Under the Dunham classification (Dunham, 1962) system of limestones, a grainstone is defined as a grain-supported carbonate rock that contains less than 1% mud-grade material. This definition has recently been clarified as a carbonate-dominated rock that does not contain any carbonate mud and where less than 10% of the components are larger than 2 mm. The spaces between grains may be empty (pores) or filled by cement.

The identification of grainstone 
The presence of any primary carbonate mud precludes a classification of grainstone.
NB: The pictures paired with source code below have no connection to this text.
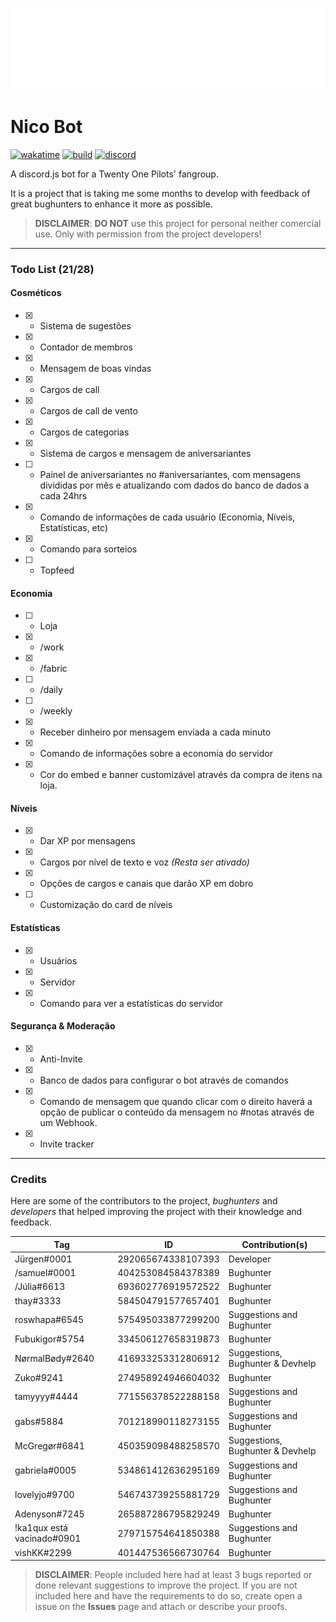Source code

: ![Nico](https://raw.githubusercontent.com/jurgenjacobsen/nico/main/assets/Nico1.png)
# Nico Bot
[![wakatime](https://wakatime.com/badge/github/jurgenjacobsen/nico.svg)](https://wakatime.com/badge/github/jurgenjacobsen/nico)
[![build](https://img.shields.io/github/languages/top/jurgenjacobsen/nico?style=flat-square)](https://github.com/jurgenjacobsen/nico)
[![discord](https://img.shields.io/discord/465938334791893002?color=5865F2&logo=discord&logoColor=white&style=flat-square)](https://discord.gg/f4jkqrdbyh)

A discord.js bot for a Twenty One Pilots' fangroup.

It is a project that is taking me some months to develop with feedback of great bughunters to enhance it more as possible.

> **DISCLAIMER**: **DO NOT** use this project for personal neither comercial use. Only with permission from the project developers!

___
### Todo List (21/28)
#### Cosméticos

- [X] - Sistema de sugestões
- [X] - Contador de membros
- [X] - Mensagem de boas vindas
- [X] - Cargos de call
- [X] - Cargos de call de vento
- [X] - Cargos de categorias
- [X] - Sistema de cargos e mensagem de aniversariantes
- [ ] - Painel de aniversariantes no #aniversariantes, com mensagens divididas por mês e atualizando com dados do banco de dados a cada 24hrs
- [X] - Comando de informações de cada usuário (Economia, Níveis, Estatísticas, etc)
- [X] - Comando para sorteios
- [ ] - Topfeed

#### Economia

- [ ] - Loja
- [X] - /work
- [X] - /fabric
- [ ] - /daily
- [ ] - /weekly
- [X] - Receber dinheiro por mensagem enviada a cada minuto
- [X] - Comando de informações sobre a economia do servidor
- [X] - Cor do embed e banner customizável através da compra de itens na loja.

#### Níveis

- [X] - Dar XP por mensagens 
- [X] - Cargos por nível de texto e voz *(Resta ser ativado)*
- [X] - Opções de cargos e canais que darão XP em dobro
- [ ] - Customização do card de níveis

#### Estatísticas

- [X] - Usuários
- [X] - Servidor
- [X] - Comando para ver a estatísticas do servidor

#### Segurança & Moderação
- [X] - Anti-Invite
- [X] - Banco de dados para configurar o bot através de comandos
- [X] - Comando de mensagem que quando clicar com o direito haverá a opção de publicar o conteúdo da mensagem no #notas através de um Webhook.
- [X] - Invite tracker
___

### Credits

Here are some of the contributors to the project, *bughunters* and *developers* that helped improving the project with their knowledge and feedback.


| Tag                        	| ID                 	| Contribution(s)         	           	  |
|----------------------------	|--------------------	|---------------------------------------	|
| Jürgen#0001                	| 292065674338107393 	| Developer             	                |
| /samuel#0001               	| 404253084584378389 	| Bughunter             	                |
| /Júlia#6613                	| 693602776919572522 	| Bughunter             	                |
| thay#3333                  	| 584504791577657401 	| Bughunter             	                |
| roswhapa#6545              	| 575495033877299200 	| Suggestions and Bughunter             	|
| Fubukigor#5754             	| 334506127658319873 	| Bughunter             	                |
| NørmalBødy#2640            	| 416933253312806912 	| Suggestions, Bughunter & Devhelp     	  |
| Zuko#9241                  	| 274958924946604032 	| Bughunter             	                |
| tamyyyy#4444               	| 771556378522288158 	| Suggestions and Bughunter             	|
| gabs#5884                  	| 701218990118273155 	| Suggestions and Bughunter               |
| McGregør#6841              	| 450359098488258570 	| Suggestions, Bughunter & Devhelp        |
| gabriela#0005              	| 534861412636295169 	| Suggestions and Bughunter             	|
| lovelyjo#9700              	| 546743739255881729 	| Suggestions and Bughunter             	|
| Adenyson#7245              	| 265887286795829249 	| Bughunter                     	        |
| !ka1qux está vacinado#0901 	| 279715754641850388 	| Suggestions and Bughunter       	      |
| vishKK#2299                	| 401447536566730764 	| Bughunter             	          	    |

> **DISCLAIMER**: People included here had at least 3 bugs reported or done relevant suggestions to improve the project. If you are not included here and have the requirements to do so, create open a issue on the **Issues** page and attach or describe your proofs.
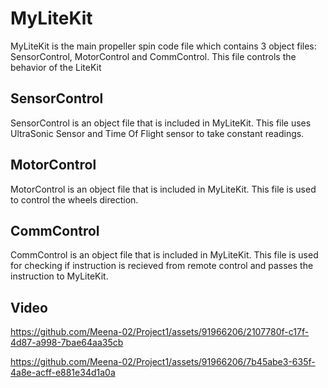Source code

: # MyLiteKit
MyLiteKit is the main propeller spin code file which contains 3 object files: SensorControl, MotorControl and CommControl. This file controls the behavior of the LiteKit

## SensorControl
SensorControl is an object file that is included in MyLiteKit. This file uses UltraSonic Sensor and Time Of Flight sensor to take constant readings.

## MotorControl
MotorControl is an object file that is included in MyLiteKit. This file is used to control the wheels direction.

## CommControl
CommControl is an object file that is included in MyLiteKit. This file is used for checking if instruction is recieved from remote control and passes the instruction to MyLiteKit.

## Video


https://github.com/Meena-02/Project1/assets/91966206/2107780f-c17f-4d87-a998-7bae64aa35cb



https://github.com/Meena-02/Project1/assets/91966206/7b45abe3-635f-4a8e-acff-e881e34d1a0a






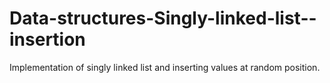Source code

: # Data-structures-Singly-linked-list--insertion
Implementation of singly linked list and inserting values at random position.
A study of the use of carbonate classification systems by Lokier and Al Junaibi (2016) highlighted that the most common source of confusion in the classification of grainstone was to misidentify fine-grained internal micrite, generated by in-situ processes, as clay–silt grade sediment - thus resulting in the misidentification of grainstone as packstone. Failure to correctly determine the size and abundance of component grains >2 mm was also a source of error.

Dunham's original definition of grainstone stated that it must contain less than 1% mud to fine-silt grade (<20 μm) sediment. Embry & Klovan (1971) and Wright (1992) reduced the permitted amount of carbonate mud in a grainstone to zero. Given that grainstone facies are interpreted to have been deposited under high-energy conditions, it is sensible to preclude the presence of primary carbonate mud from this classification.